Questions In Parliament
Questioned in the House today, Ms. Costello described the document as “historical policy positions” of New Zealand First and that she had no idea who originally authored it.She said she had provided “a range of information to officials, including things like Hansard and previous policy proposals around smoke-free and vaping ... I want to be clear they were not my proposals or notes. They were not things I had written.”
Labour health spokesperson Aeysha Verrel asked the Associate Minister why she had publicly denied looking at the issue of excise when the paper provided to officials mentioned it, to which Ms. Costello replied that her actions had been “distorted by a media article” and that she “had not sought specific advice” on the issue.
Opposition parties also targeted Prime Minister Christopher Luxon on the issue, with Labour Deputy Leader Carmel Sepuloni asking whether he had confidence in the associate minister.
Mr. Luxon was not present—nor was Deputy Prime Minister Winston Peters—so the leader of the third coalition party, ACT, answered on his behalf.
Limits of Prime Ministerial responsibility debated
Opposition members then attempted to get Mr. Seymour to reveal whether or not the tobacco industry had any input into the paper Ms. Costello had sent to the Ministry.That led to several points-of-order as to whether a prime minister had any responsibility for a paper provided to a minister by a third party, with the government claiming they did not and the opposition saying that it became an official responsibility if it was handed to the public service.

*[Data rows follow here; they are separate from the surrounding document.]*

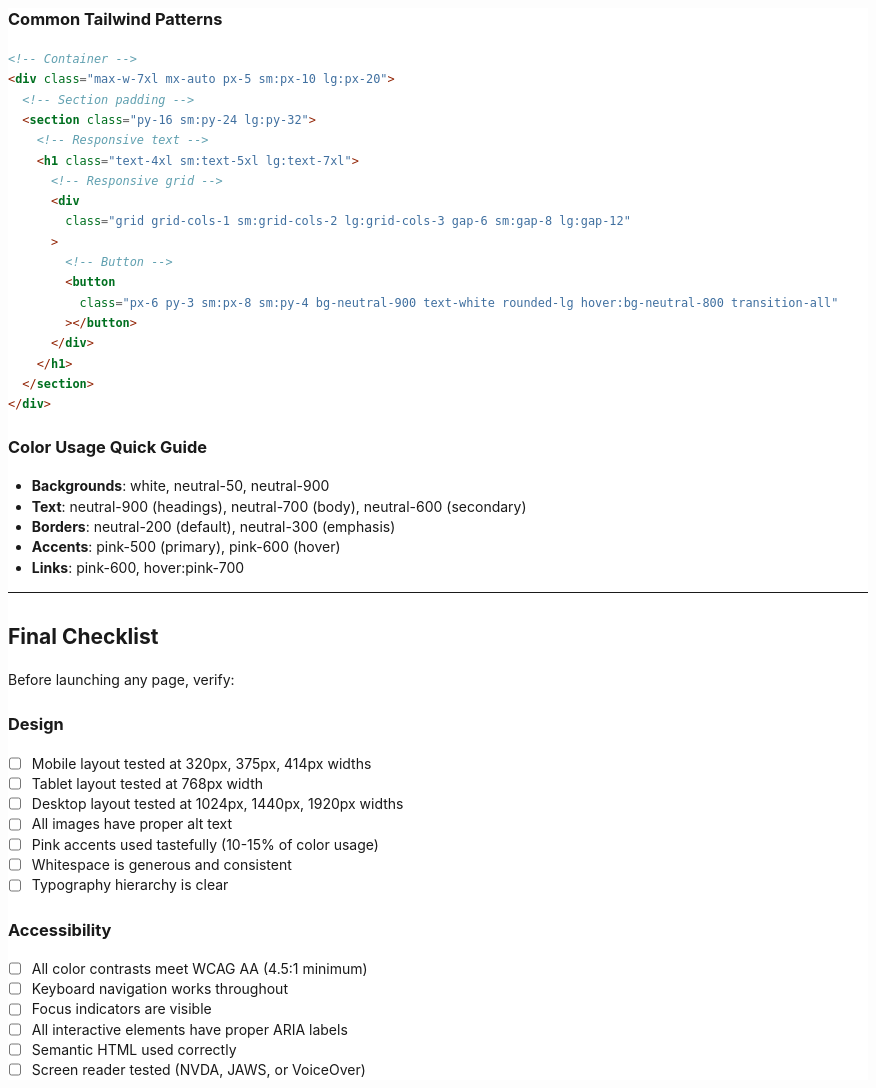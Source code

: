 ### Common Tailwind Patterns

```html
<!-- Container -->
<div class="max-w-7xl mx-auto px-5 sm:px-10 lg:px-20">
  <!-- Section padding -->
  <section class="py-16 sm:py-24 lg:py-32">
    <!-- Responsive text -->
    <h1 class="text-4xl sm:text-5xl lg:text-7xl">
      <!-- Responsive grid -->
      <div
        class="grid grid-cols-1 sm:grid-cols-2 lg:grid-cols-3 gap-6 sm:gap-8 lg:gap-12"
      >
        <!-- Button -->
        <button
          class="px-6 py-3 sm:px-8 sm:py-4 bg-neutral-900 text-white rounded-lg hover:bg-neutral-800 transition-all"
        ></button>
      </div>
    </h1>
  </section>
</div>
```

### Color Usage Quick Guide

- **Backgrounds**: white, neutral-50, neutral-900
- **Text**: neutral-900 (headings), neutral-700 (body), neutral-600 (secondary)
- **Borders**: neutral-200 (default), neutral-300 (emphasis)
- **Accents**: pink-500 (primary), pink-600 (hover)
- **Links**: pink-600, hover:pink-700

---

## Final Checklist

Before launching any page, verify:

### Design

- [ ] Mobile layout tested at 320px, 375px, 414px widths
- [ ] Tablet layout tested at 768px width
- [ ] Desktop layout tested at 1024px, 1440px, 1920px widths
- [ ] All images have proper alt text
- [ ] Pink accents used tastefully (10-15% of color usage)
- [ ] Whitespace is generous and consistent
- [ ] Typography hierarchy is clear

### Accessibility

- [ ] All color contrasts meet WCAG AA (4.5:1 minimum)
- [ ] Keyboard navigation works throughout
- [ ] Focus indicators are visible
- [ ] All interactive elements have proper ARIA labels
- [ ] Semantic HTML used correctly
- [ ] Screen reader tested (NVDA, JAWS, or VoiceOver)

Labour Finance spokesperson pointed out to Speaker Gerry Brownlee that “when this exact issue was raised, you took the position that once the associate minister handed that material on to officials, it became the responsibility of both the minister and indeed the prime minister. It was the ruling you gave yesterday.”

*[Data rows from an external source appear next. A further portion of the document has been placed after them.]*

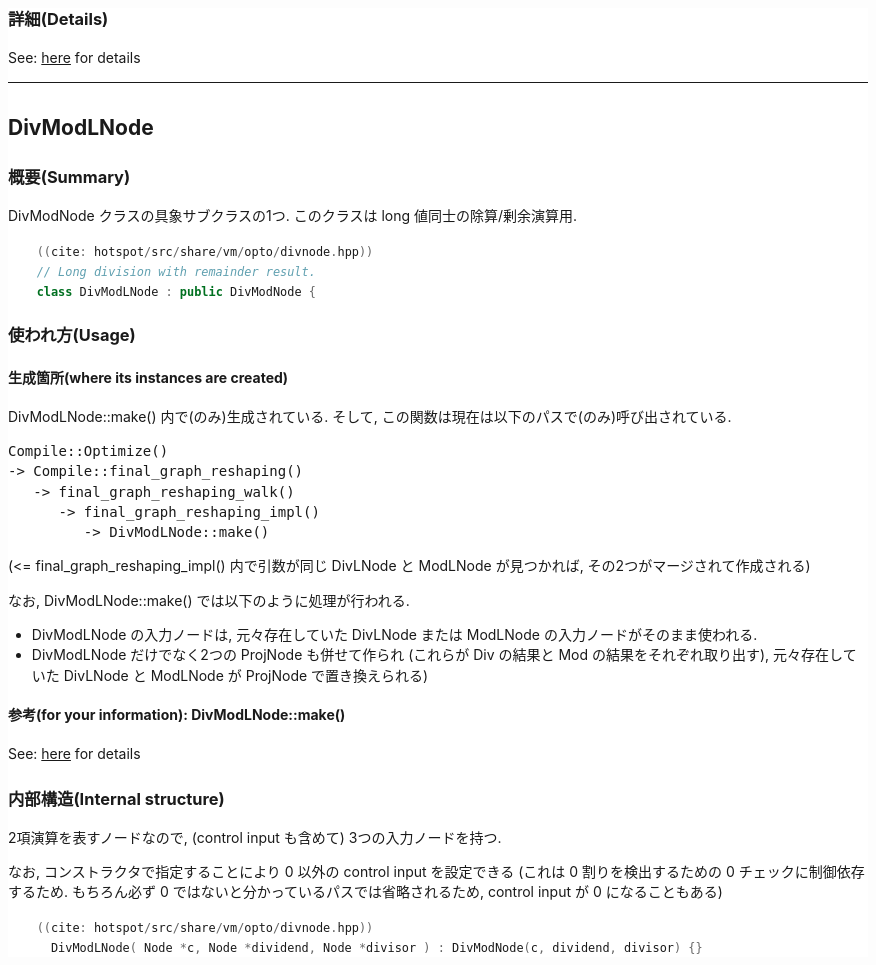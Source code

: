 
### 詳細(Details)
See: [here](../doxygen/classDivModINode.html) for details

---
## <a name="noLarJBcCb" id="noLarJBcCb">DivModLNode</a>

### 概要(Summary)
DivModNode クラスの具象サブクラスの1つ.
このクラスは long 値同士の除算/剰余演算用.


```cpp
    ((cite: hotspot/src/share/vm/opto/divnode.hpp))
    // Long division with remainder result.
    class DivModLNode : public DivModNode {
```

### 使われ方(Usage)
#### 生成箇所(where its instances are created)
DivModLNode::make() 内で(のみ)生成されている.
そして, この関数は現在は以下のパスで(のみ)呼び出されている.

<div class="flow-abst"><pre>
Compile::Optimize()
-&gt; Compile::final_graph_reshaping()
   -&gt; final_graph_reshaping_walk()
      -&gt; final_graph_reshaping_impl()
         -&gt; DivModLNode::make()
</pre></div>

(<= final_graph_reshaping_impl() 内で引数が同じ DivLNode と ModLNode が見つかれば, その2つがマージされて作成される)

なお, DivModLNode::make() では以下のように処理が行われる.

* DivModLNode の入力ノードは, 元々存在していた DivLNode または ModLNode の入力ノードがそのまま使われる.
* DivModLNode だけでなく2つの ProjNode も併せて作られ (これらが Div の結果と Mod の結果をそれぞれ取り出す),
  元々存在していた DivLNode と ModLNode が ProjNode で置き換えられる)

#### 参考(for your information): DivModLNode::make()
See: [here](no17119d8T.html) for details
### 内部構造(Internal structure)
2項演算を表すノードなので, (control input も含めて) 3つの入力ノードを持つ.

なお, コンストラクタで指定することにより 0 以外の control input を設定できる 
(これは 0 割りを検出するための 0 チェックに制御依存するため.
 もちろん必ず 0 ではないと分かっているパスでは省略されるため, control input が 0 になることもある)


```cpp
    ((cite: hotspot/src/share/vm/opto/divnode.hpp))
      DivModLNode( Node *c, Node *dividend, Node *divisor ) : DivModNode(c, dividend, divisor) {}
```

Has the Prime Minister’s Confidence
Mr. Seymour conceded he did not know whether Mr. Luxon had spoken to Ms. Costello about the issue. Usually, since ministers’ offices are given some advance warning of opposition questions, they provide anyone delegated to answer with the information they need.Ms. Sepuloni then asked a supplementary question as to whether the prime minister was confident that all of his ministers had declared all conflicts or potential conflicts of interest, to which Mr. Seymour responded “yes.”
Mr. Brownlee said he would reflect on the issue and have a ruling by the time the House sits again in two weeks.

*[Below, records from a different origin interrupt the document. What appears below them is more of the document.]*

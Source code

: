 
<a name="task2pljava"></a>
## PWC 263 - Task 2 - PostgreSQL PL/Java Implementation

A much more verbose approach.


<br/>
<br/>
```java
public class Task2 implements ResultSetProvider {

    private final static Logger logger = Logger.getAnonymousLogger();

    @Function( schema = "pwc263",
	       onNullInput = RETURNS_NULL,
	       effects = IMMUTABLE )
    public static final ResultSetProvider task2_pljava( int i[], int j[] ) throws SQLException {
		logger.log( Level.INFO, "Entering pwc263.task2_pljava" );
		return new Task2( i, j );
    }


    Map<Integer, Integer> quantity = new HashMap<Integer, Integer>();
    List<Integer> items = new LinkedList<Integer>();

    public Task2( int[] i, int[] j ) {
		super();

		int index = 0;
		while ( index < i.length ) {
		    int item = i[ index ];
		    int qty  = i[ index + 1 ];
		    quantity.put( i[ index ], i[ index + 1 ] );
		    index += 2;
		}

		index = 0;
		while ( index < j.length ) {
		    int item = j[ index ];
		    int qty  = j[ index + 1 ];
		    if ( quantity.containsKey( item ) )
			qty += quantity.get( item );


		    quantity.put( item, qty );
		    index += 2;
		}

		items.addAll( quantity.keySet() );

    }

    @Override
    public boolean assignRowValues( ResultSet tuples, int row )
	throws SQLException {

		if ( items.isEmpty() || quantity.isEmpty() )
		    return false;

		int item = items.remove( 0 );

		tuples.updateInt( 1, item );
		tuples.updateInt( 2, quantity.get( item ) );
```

The document in question that was sent to the ministry suggests harm from nicotine is comparable to the harm from coffee.
“Nicotine is as harmful as caffeine but its association with smoking has seen the poorest punished by huge taxes as they make up 64 percent of daily smokers. This is why getting smokers onto vaping matters because it’s the number one reason why smoking has collapsed,” it said.
It also paints a bleak picture of the industry in New Zealand, saying it was “on its knees” due to the decline in smoking from the popularity of vaping.
The new government has already committed to repealing the Labour government’s attempt to create a smoke-free generation by banning the sale of tobacco to anyone born on or after Jan. 1, 2009, but increased the excise tax on cigarettes in December 2023.